- [REQUIREMENT]: Only the lines from the beginning of the entries through the one with "This project showcases" should be written out, please, exactly and without any pictures.

- [MATERIAL FOR THIS EXERCISE]:

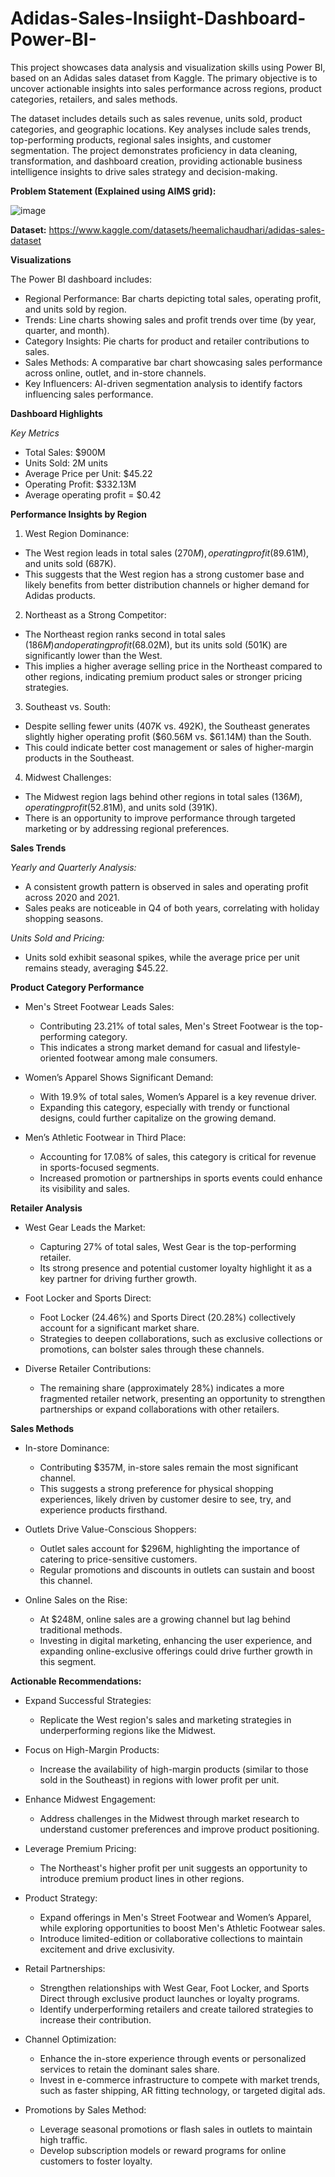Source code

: # Adidas-Sales-Insiight-Dashboard-Power-BI-
This project showcases data analysis and visualization skills using Power BI, based on an Adidas sales dataset from Kaggle. The primary objective is to uncover actionable insights into sales performance across regions, product categories, retailers, and sales methods.


The dataset includes details such as sales revenue, units sold, product categories, and geographic locations. Key analyses include sales trends, top-performing products, regional sales insights, and customer segmentation. The project demonstrates proficiency in data cleaning, transformation, and dashboard creation, providing actionable business intelligence insights to drive sales strategy and decision-making.

**Problem Statement (Explained using AIMS grid):**

![image](https://github.com/user-attachments/assets/c9c06c5d-76d6-4682-9460-174831d1a2bc)


**Dataset:** https://www.kaggle.com/datasets/heemalichaudhari/adidas-sales-dataset

**Visualizations**

The Power BI dashboard includes:
- Regional Performance: Bar charts depicting total sales, operating profit, and units sold by region.
- Trends: Line charts showing sales and profit trends over time (by year, quarter, and month).
- Category Insights: Pie charts for product and retailer contributions to sales.
- Sales Methods: A comparative bar chart showcasing sales performance across online, outlet, and in-store channels.
- Key Influencers: AI-driven segmentation analysis to identify factors influencing sales performance.

**Dashboard Highlights**

*Key Metrics*
- Total Sales: $900M
- Units Sold: 2M units
- Average Price per Unit: $45.22
- Operating Profit: $332.13M
- Average operating profit = $0.42

**Performance Insights by Region**

1. West Region Dominance:
- The West region leads in total sales ($270M), operating profit ($89.61M), and units sold (687K).
- This suggests that the West region has a strong customer base and likely benefits from better distribution channels or higher demand for Adidas products.

2. Northeast as a Strong Competitor:
- The Northeast region ranks second in total sales ($186M) and operating profit ($68.02M), but its units sold (501K) are significantly lower than the West.
- This implies a higher average selling price in the Northeast compared to other regions, indicating premium product sales or stronger pricing strategies.

3. Southeast vs. South:
- Despite selling fewer units (407K vs. 492K), the Southeast generates slightly higher operating profit ($60.56M vs. $61.14M) than the South.
- This could indicate better cost management or sales of higher-margin products in the Southeast.

4. Midwest Challenges:
- The Midwest region lags behind other regions in total sales ($136M), operating profit ($52.81M), and units sold (391K).
- There is an opportunity to improve performance through targeted marketing or by addressing regional preferences.

**Sales Trends**

*Yearly and Quarterly Analysis:*
- A consistent growth pattern is observed in sales and operating profit across 2020 and 2021.
- Sales peaks are noticeable in Q4 of both years, correlating with holiday shopping seasons.

*Units Sold and Pricing:*
- Units sold exhibit seasonal spikes, while the average price per unit remains steady, averaging $45.22.

**Product Category Performance**

- Men's Street Footwear Leads Sales:
  - Contributing 23.21% of total sales, Men's Street Footwear is the top-performing category.
  - This indicates a strong market demand for casual and lifestyle-oriented footwear among male consumers.

- Women’s Apparel Shows Significant Demand:
  - With 19.9% of total sales, Women’s Apparel is a key revenue driver.
  - Expanding this category, especially with trendy or functional designs, could further capitalize on the growing demand.

- Men’s Athletic Footwear in Third Place:
  - Accounting for 17.08% of sales, this category is critical for revenue in sports-focused segments.
  - Increased promotion or partnerships in sports events could enhance its visibility and sales.

**Retailer Analysis**

- West Gear Leads the Market:
  - Capturing 27% of total sales, West Gear is the top-performing retailer.
  - Its strong presence and potential customer loyalty highlight it as a key partner for driving further growth.

- Foot Locker and Sports Direct:
  - Foot Locker (24.46%) and Sports Direct (20.28%) collectively account for a significant market share.
  - Strategies to deepen collaborations, such as exclusive collections or promotions, can bolster sales through these channels.

- Diverse Retailer Contributions:
  - The remaining share (approximately 28%) indicates a more fragmented retailer network, presenting an opportunity to strengthen partnerships or expand collaborations with other retailers.

**Sales Methods**

- In-store Dominance:
  - Contributing $357M, in-store sales remain the most significant channel.
  - This suggests a strong preference for physical shopping experiences, likely driven by customer desire to see, try, and experience products firsthand.

- Outlets Drive Value-Conscious Shoppers:
  - Outlet sales account for $296M, highlighting the importance of catering to price-sensitive customers.
  - Regular promotions and discounts in outlets can sustain and boost this channel.

- Online Sales on the Rise:
  - At $248M, online sales are a growing channel but lag behind traditional methods.
  - Investing in digital marketing, enhancing the user experience, and expanding online-exclusive offerings could drive further growth in this segment.

**Actionable Recommendations:**

- Expand Successful Strategies:
  - Replicate the West region's sales and marketing strategies in underperforming regions like the Midwest.

- Focus on High-Margin Products:
  - Increase the availability of high-margin products (similar to those sold in the Southeast) in regions with lower profit per unit.

- Enhance Midwest Engagement:
  - Address challenges in the Midwest through market research to understand customer preferences and improve product positioning.

- Leverage Premium Pricing:
  - The Northeast's higher profit per unit suggests an opportunity to introduce premium product lines in other regions.

- Product Strategy:
  - Expand offerings in Men's Street Footwear and Women’s Apparel, while exploring opportunities to boost Men's Athletic Footwear sales.
  - Introduce limited-edition or collaborative collections to maintain excitement and drive exclusivity.

- Retail Partnerships:
  - Strengthen relationships with West Gear, Foot Locker, and Sports Direct through exclusive product launches or loyalty programs.
  - Identify underperforming retailers and create tailored strategies to increase their contribution.

- Channel Optimization:
  - Enhance the in-store experience through events or personalized services to retain the dominant sales share.
  - Invest in e-commerce infrastructure to compete with market trends, such as faster shipping, AR fitting technology, or targeted digital ads.

- Promotions by Sales Method:
  - Leverage seasonal promotions or flash sales in outlets to maintain high traffic.
  - Develop subscription models or reward programs for online customers to foster loyalty.
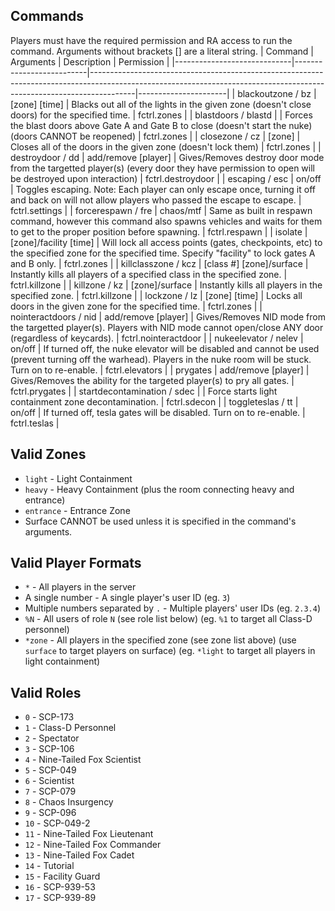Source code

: ## Commands
Players must have the required permission and RA access to run the command. Arguments without brackets [] are a literal string.
| Command                     | Arguments                | Description                                                                                                                                                           | Permission           |
|-----------------------------|--------------------------|-----------------------------------------------------------------------------------------------------------------------------------------------------------------------|----------------------|
| blackoutzone / bz           | [zone] [time]            | Blacks out all of the lights in the given zone (doesn't close doors) for the specified time.                                                                          | fctrl.zones          |
| blastdoors / blastd         |                          | Forces the blast doors above Gate A and Gate B to close (doesn't start the nuke) (doors CANNOT be reopened)                                                           | fctrl.zones          |
| closezone / cz              | [zone]                   | Closes all of the doors in the given zone (doesn't lock them)                                                                                                         | fctrl.zones          |
| destroydoor / dd            | add/remove [player]      | Gives/Removes destroy door mode from the targetted player(s) (every door they have permission to open will be destroyed upon interaction)                             | fctrl.destroydoor    |
| escaping / esc              | on/off                   | Toggles escaping. Note: Each player can only escape once, turning it off and back on will not allow players who passed the escape to escape.                          | fctrl.settings       |
| forcerespawn / fre          | chaos/mtf                | Same as built in respawn command, however this command also spawns vehicles and waits for them to get to the proper position before spawning.                         | fctrl.respawn        |
| isolate                     | [zone]/facility [time]   | Will lock all access points (gates, checkpoints, etc) to the specified zone for the specified time. Specify "facility" to lock gates A and B only.                    | fctrl.zones          |
| killclasszone / kcz         | [class #] [zone]/surface | Instantly kills all players of a specified class in the specified zone.                                                                                               | fctrl.killzone       |
| killzone / kz               | [zone]/surface           | Instantly kills all players in the specified zone.                                                                                                                    | fctrl.killzone       |
| lockzone / lz               | [zone] [time]            | Locks all doors in the given zone for the specified time.                                                                                                             | fctrl.zones          |
| nointeractdoors / nid       | add/remove [player]      | Gives/Removes NID mode from the targetted player(s). Players with NID mode cannot open/close ANY door (regardless of keycards).                                       | fctrl.nointeractdoor |
| nukeelevator / nelev        | on/off                   | If turned off, the nuke elevator will be disabled and cannot be used (prevent turning off the warhead). Players in the nuke room will be stuck. Turn on to re-enable. | fctrl.elevators      |
| prygates                    | add/remove [player]      | Gives/Removes the ability for the targeted player(s) to pry all gates.                                                                                                | fctrl.prygates       |
| startdecontamination / sdec |                          | Force starts light containment zone decontamination.                                                                                                                  | fctrl.sdecon         |
| toggleteslas / tt           | on/off                   | If turned off, tesla gates will be disabled. Turn on to re-enable.                                                                                                    | fctrl.teslas         |

## Valid Zones
- `light` - Light Containment
- `heavy` - Heavy Containment (plus the room connecting heavy and entrance)
- `entrance` - Entrance Zone
- Surface CANNOT be used unless it is specified in the command's arguments.

## Valid Player Formats
- `*` - All players in the server
- A single number - A single player's user ID (eg. `3`)
- Multiple numbers separated by `.` - Multiple players' user IDs (eg. `2.3.4`)
- `%N` - All users of role `N` (see role list below) (eg. `%1` to target all Class-D personnel)
- `*zone` - All players in the specified zone (see zone list above) (use `surface` to target players on surface) (eg. `*light` to target all players in light containment)

## Valid Roles
- `0` - SCP-173
- `1` - Class-D Personnel
- `2` - Spectator
- `3` - SCP-106
- `4` - Nine-Tailed Fox Scientist
- `5` - SCP-049
- `6` - Scientist
- `7` - SCP-079
- `8` - Chaos Insurgency
- `9` - SCP-096
- `10` - SCP-049-2
- `11` - Nine-Tailed Fox Lieutenant
- `12` - Nine-Tailed Fox Commander
- `13` - Nine-Tailed Fox Cadet
- `14` - Tutorial
- `15` - Facility Guard
- `16` - SCP-939-53
- `17` - SCP-939-89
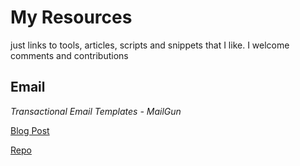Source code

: My Resources
=========

just links to tools, articles, scripts and snippets that I like. I welcome comments and contributions


## Email

*Transactional Email Templates - MailGun*

[Blog Post](http://blog.mailgun.com/transactional-html-email-templates/)

[Repo](https://github.com/mailgun/transactional-email-templates)
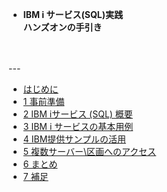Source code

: <!-- docs/_sidebar.md -->

* <b>IBM i サービス(SQL)実践<br>ハンズオンの手引き</b>

<p>　</p>
---

* [はじめに](/)
* [1 事前準備](/1_事前準備.md)
* [2 IBM iサービス (SQL) 概要](/2_IBM_i_サービス_SQL_概要.md)
* [3 IBM i サービスの基本用例](/3_IBM_i_サービスの基本用例.md)
* [4 IBM提供サンプルの活用](/4_IBM提供サンプルの活用.md)
* [5 複数サーバー\区画へのアクセス](/5_複数サーバー_区画へのアクセス.md)
* [6 まとめ](/6_まとめ.md)
* [7 補足](/7_補足.md)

- [RESPONSE TO THE EXERCISE]:
Source code

: # Adidas-Sales-Insiight-Dashboard-Power-BI-
This project showcases data analysis and visualization skills using Power BI, based on an Adidas sales dataset from Kaggle. The primary objective is to uncover actionable insights into sales performance across regions, product categories, retailers, and sales methods.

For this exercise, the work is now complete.